# Lizard I.D. Newcastle



## apprenticegnome (Jul 27, 2014)

My wife found this lizard in the garden and panicked at it's wriggle type movement. It's unusual in movement to our commonly found skinks and was wondering what sort of skink it is.


----------



## Bushman (Jul 27, 2014)

I'm confident that is a Three-toed Skink (_Saiphos equalis_).

Reasons being: elongate body and tail; reduced limbs and digits (three on each foot); colouration - chocolate brown dorsally and black on the sides.
The underside would have been yellow or orange if you happened to see it. 
Location is within the range of _S. equalis. _


----------



## Norm (Jul 27, 2014)

I understand your wifes reaction. When I was a kid I caught what was probably one of these in a big pile of leaf litter, I thought it was a snake because it didn't seem to run but rather "slithered" like a snake.


----------



## Bluetongue1 (Jul 28, 2014)

I would agree it is _Saiphos equalis_ as the dark dorsolateral line is wide and the entire side is dark, while it does nor have strong dorsal markings, which contrast with the Eastern Three-toed Skink, _Hemiergis talbingoensis_. Both have an orange or yellow belly but Saiphos has black under the end of the tail. 
For the technically minded, both have a moveable lower eye-lid but that of_ H. talbingoensis_ has a transparent disc while Saiphos does not.

These guys shelter in moist areas under rocks or logs in nature or whatever in a yard and spend much of the time cruising through the leaf litter hunting. that is why you would not see see them normally. The fact they are surviving in your garden is a very healthy sign that you are not into using heavy duty chemicals, especially pesticides, and have a healthy layer of organic mulch. 

Blue


----------



## apprenticegnome (Jul 28, 2014)

Thanks all for the replies.
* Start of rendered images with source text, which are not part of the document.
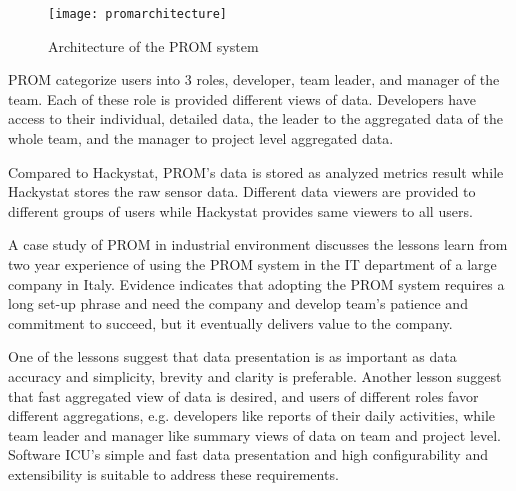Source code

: \begin{figure}[htbp]
     \centering
     \texttt{[image: promarchitecture]}
     \caption{Architecture of the PROM system}
     \label{fig:promarchitecture}
\end{figure}

PROM categorize users into 3 roles, developer, team leader, and manager of the team. Each of these role is provided different views of data. Developers have access to their individual, detailed data, the leader to the aggregated data of the whole team, and the manager to project level aggregated data.

Compared to Hackystat, PROM's data is stored as analyzed metrics result while Hackystat stores the raw sensor data. Different data viewers are provided to different groups of users while Hackystat provides same viewers to all users.

A case study of PROM in industrial environment\cite{prom09} discusses the lessons learn from two year experience of using the PROM system in the IT department of a large company in Italy. Evidence indicates that adopting the PROM system requires a long set-up phrase and need the company and develop team's patience and commitment to succeed, but it eventually delivers value to the company. 

One of the lessons suggest that data presentation is as important as data accuracy and simplicity, brevity and clarity is preferable. Another lesson suggest that fast aggregated view of data is desired, and users of different roles favor different aggregations, e.g. developers like reports of their daily activities, while team leader and manager like summary views of data on team and project level. Software ICU's simple and fast data presentation and high configurability and extensibility is suitable to address these requirements.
The movement, skinny legs and what looked initially like 2 toes or as I put it to the wife a camel toe (turned out to be 3 when I looked closer) were what made me seek an identification. It's fascinating to find something your not used to seeing everyday in the back yard.


----------



## bigg_bunny (Aug 28, 2014)

Three toes are quite common in Newcastle but still a good find.


----------



## Zincubus (Aug 30, 2014)

bigg_bunny said:


> Three toes are quite common in Newcastle but still a good find.



Newcastle UK OR is there one in Australia !?


----------



## apprenticegnome (Aug 30, 2014)

Newcastle Australia. Sorry I didn't put that in the start of the thread, I didn't even think about our twin in the UK.


----------